とりあえず

@rabbit090

第1話

 くだらないなって、もちろん分かっていた。

 結花ゆかげんなりとした様子で、廊下を歩いていた。

 「早坂さん、来て。用事があるの。」

 慌てた様子で彼女は言った。

 けど、私には分かっていた。やらかしたことなど、もちろん承知の上だった。

 でも、

 「早く、早く。急いで。」

 急かすから、何?と思ったけれど、いつもと同じように長々としたお説教だと思っていたのに、違った。

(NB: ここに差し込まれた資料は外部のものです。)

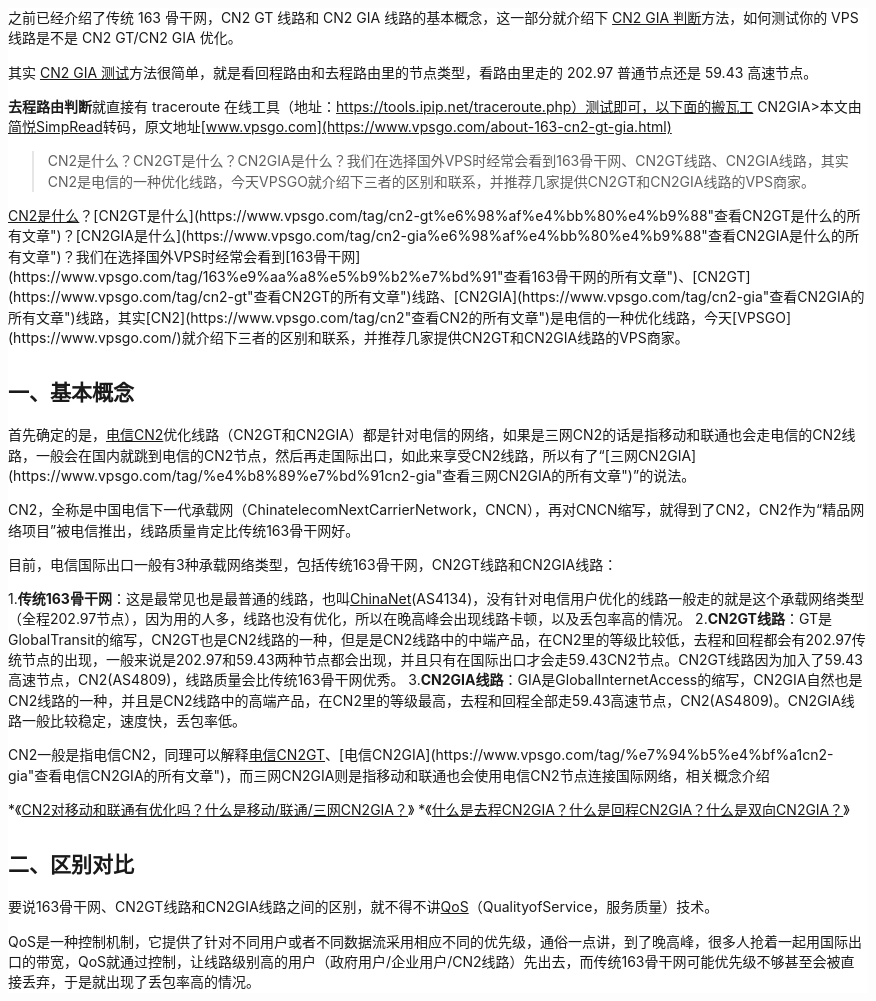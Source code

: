 之前已经介绍了传统 163 骨干网，CN2 GT 线路和 CN2 GIA 线路的基本概念，这一部分就介绍下 [CN2 GIA 判断](https://www.vpsgo.com/tag/cn2-gia%e5%88%a4%e6%96%ad "查看CN2 GIA判断的所有文章")方法，如何测试你的 VPS 线路是不是 CN2 GT/CN2 GIA 优化。

其实 [CN2 GIA 测试](https://www.vpsgo.com/tag/cn2-gia%e6%b5%8b%e8%af%95 "查看CN2 GIA测试的所有文章")方法很简单，就是看回程路由和去程路由里的节点类型，看路由里走的 202.97 普通节点还是 59.43 高速节点。

**去程路由判断**就直接有 traceroute 在线工具（地址：https://tools.ipip.net/traceroute.php）测试即可，以下面的搬瓦工 CN2GIA>本文由[简悦SimpRead](http://ksria.com/simpread/)转码，原文地址[www.vpsgo.com](https://www.vpsgo.com/about-163-cn2-gt-gia.html)

>CN2是什么？CN2GT是什么？CN2GIA是什么？我们在选择国外VPS时经常会看到163骨干网、CN2GT线路、CN2GIA线路，其实CN2是电信的一种优化线路，今天VPSGO就介绍下三者的区别和联系，并推荐几家提供CN2GT和CN2GIA线路的VPS商家。

[CN2是什么](https://www.vpsgo.com/tag/cn2%e6%98%af%e4%bb%80%e4%b9%88"查看CN2是什么的所有文章")？[CN2GT是什么](https://www.vpsgo.com/tag/cn2-gt%e6%98%af%e4%bb%80%e4%b9%88"查看CN2GT是什么的所有文章")？[CN2GIA是什么](https://www.vpsgo.com/tag/cn2-gia%e6%98%af%e4%bb%80%e4%b9%88"查看CN2GIA是什么的所有文章")？我们在选择国外VPS时经常会看到[163骨干网](https://www.vpsgo.com/tag/163%e9%aa%a8%e5%b9%b2%e7%bd%91"查看163骨干网的所有文章")、[CN2GT](https://www.vpsgo.com/tag/cn2-gt"查看CN2GT的所有文章")线路、[CN2GIA](https://www.vpsgo.com/tag/cn2-gia"查看CN2GIA的所有文章")线路，其实[CN2](https://www.vpsgo.com/tag/cn2"查看CN2的所有文章")是电信的一种优化线路，今天[VPSGO](https://www.vpsgo.com/)就介绍下三者的区别和联系，并推荐几家提供CN2GT和CN2GIA线路的VPS商家。

**一、基本概念**
----------

首先确定的是，[电信CN2](https://www.vpsgo.com/tag/%e7%94%b5%e4%bf%a1cn2"查看电信CN2的所有文章")优化线路（CN2GT和CN2GIA）都是针对电信的网络，如果是三网CN2的话是指移动和联通也会走电信的CN2线路，一般会在国内就跳到电信的CN2节点，然后再走国际出口，如此来享受CN2线路，所以有了“[三网CN2GIA](https://www.vpsgo.com/tag/%e4%b8%89%e7%bd%91cn2-gia"查看三网CN2GIA的所有文章")”的说法。

CN2，全称是中国电信下一代承载网（ChinatelecomNextCarrierNetwork，CNCN），再对CNCN缩写，就得到了CN2，CN2作为“精品网络项目”被电信推出，线路质量肯定比传统163骨干网好。

目前，电信国际出口一般有3种承载网络类型，包括传统163骨干网，CN2GT线路和CN2GIA线路：

1.**传统163骨干网**：这是最常见也是最普通的线路，也叫[ChinaNet](https://www.vpsgo.com/tag/chinanet"查看ChinaNet的所有文章")(AS4134)，没有针对电信用户优化的线路一般走的就是这个承载网络类型（全程202.97节点），因为用的人多，线路也没有优化，所以在晚高峰会出现线路卡顿，以及丢包率高的情况。
2.**CN2GT线路**：GT是GlobalTransit的缩写，CN2GT也是CN2线路的一种，但是是CN2线路中的中端产品，在CN2里的等级比较低，去程和回程都会有202.97传统节点的出现，一般来说是202.97和59.43两种节点都会出现，并且只有在国际出口才会走59.43CN2节点。CN2GT线路因为加入了59.43高速节点，CN2(AS4809)，线路质量会比传统163骨干网优秀。
3.**CN2GIA线路**：GIA是GlobalInternetAccess的缩写，CN2GIA自然也是CN2线路的一种，并且是CN2线路中的高端产品，在CN2里的等级最高，去程和回程全部走59.43高速节点，CN2(AS4809)。CN2GIA线路一般比较稳定，速度快，丢包率低。

CN2一般是指电信CN2，同理可以解释[电信CN2GT](https://www.vpsgo.com/tag/%e7%94%b5%e4%bf%a1cn2-gt"查看电信CN2GT的所有文章")、[电信CN2GIA](https://www.vpsgo.com/tag/%e7%94%b5%e4%bf%a1cn2-gia"查看电信CN2GIA的所有文章")，而三网CN2GIA则是指移动和联通也会使用电信CN2节点连接国际网络，相关概念介绍

*《[CN2对移动和联通有优化吗？什么是移动/联通/三网CN2GIA？](https://www.vpsgo.com/cn2-gia-to-chinamobile-chinaunicom.html)》
*《[什么是去程CN2GIA？什么是回程CN2GIA？什么是双向CN2GIA？](https://www.vpsgo.com/cn2-gia-route.html)》

**二、区别对比**
----------

要说163骨干网、CN2GT线路和CN2GIA线路之间的区别，就不得不讲[QoS](https://www.vpsgo.com/tag/qos"查看QoS的所有文章")（QualityofService，服务质量）技术。

QoS是一种控制机制，它提供了针对不同用户或者不同数据流采用相应不同的优先级，通俗一点讲，到了晚高峰，很多人抢着一起用国际出口的带宽，QoS就通过控制，让线路级别高的用户（政府用户/企业用户/CN2线路）先出去，而传统163骨干网可能优先级不够甚至会被直接丢弃，于是就出现了丢包率高的情况。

 「みんな、もう集まってるのよ?お昼休み、どこ行ってたの?」

 「え?いや。」

 結花は、答えられなかった。

 一人だけ外へ行って、男と会っているだなんて、そんなこと言えるわけがない。そもそも、結花が所属している会社は、副業禁止だし。

 微妙な顔をしながら立っていると、手を引かれた。

 「あなたにも関わることよ、だから急いで。」

 「…はい。」

 ただ事ではない、と思っていた。

 彼女は、いつも私のことを説教することはあっても、優しくすることなど無かった。

 それは、ただただ悪いだけの予感だった。


 「どうしたの?すっごい疲れてるよね。」

 「うん?」

 パパとママは私の様子を窺っている。

 「………。」

 黙るしかない、だって、

 「”みなさん集まってもらって、悪いね。”」

と、そこから始まった話の結末は、会社がなくなるという事だった。

 そんなこと、あるの?って思ったけれど、私は心のどこかで喜んでいた。

 だって、もう会社なんて、仕事なんてやめたい、と思っていたから。

 でも、そしたらまた、パパとママに迷惑をかけてしまう。

 大学のお金だって、払ってもらったのに私は、昇給の見込みも低い事務員として、最低賃金と大差ない生活をしていた。

 「ご飯、いる?」

 心配そうに私を覗き込んでくるままの姿が、痛々しかった。

 私は、もう逃げ出したかった。

 こんな安穏とした毎日に不満を持っていた。

 けど、本当は分かっている。

 人は一人でなんて生きていけないということに、気付いている。

 だから、どこにも行けない。

 私は弱い存在だった。


 それから、しばらくして、私はアルバイトとして生活を始動した。

 折良く、前職が倒産という形での退社であったため、似たような仕事をさせてくれる求人を見つけ、そして採用された。

 私は、一人になることにした。

 一人に、もうずっと一人に。

 誰かに、とかそういう事はやめようと思った。

 誰かがいないと、だなんてやめよう。

 だって、私には罪があるから。

 誰にも言えないけれど、私は、誰か、といることがほとほと嫌になっていた。

 「誰も、助けてはくれない。」

 それを一番よく分かっているには、私だけだ。